_Task objective_.
Whichever lines include the word "Linux", copy them as they appear in the data.

_Dataset records_.
■ ■ ■ ■ ■

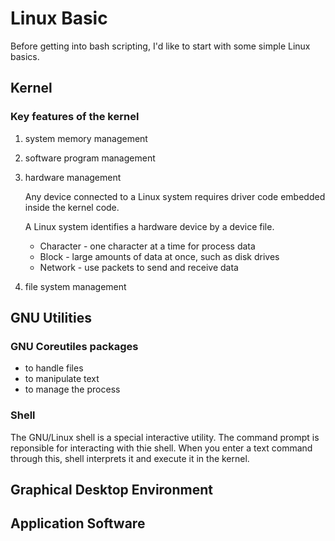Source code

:# Linux Basic
Before getting into bash scripting, I'd like to start with some simple Linux basics.

## Kernel

### Key features of the kernel

1. system memory management

2. software program management

3. hardware management

   Any device connected to a Linux system requires driver code embedded inside the kernel code.

   A Linux system identifies a hardware device by a device file.
      
      * Character   - one character at a time for process data
      * Block       - large amounts of data at once, such as disk drives
      * Network     - use packets to send and receive data


4. file system management


## GNU Utilities

### GNU Coreutiles packages

   * to handle files
   * to manipulate text
   * to manage the process

### Shell
The GNU/Linux shell is a special interactive utility. The command prompt is reponsible for interacting with thie shell.
When you enter a text command through this, shell interprets it and execute it in the kernel.

## Graphical Desktop Environment


## Application Software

■ ■ ■ ■ ■

_Solution_.
:# Linux Basic
Before getting into bash scripting, I'd like to start with some simple Linux basics.
   Any device connected to a Linux system requires driver code embedded inside the kernel code.
   A Linux system identifies a hardware device by a device file.
The GNU/Linux shell is a special interactive utility. The command prompt is reponsible for interacting with thie shell.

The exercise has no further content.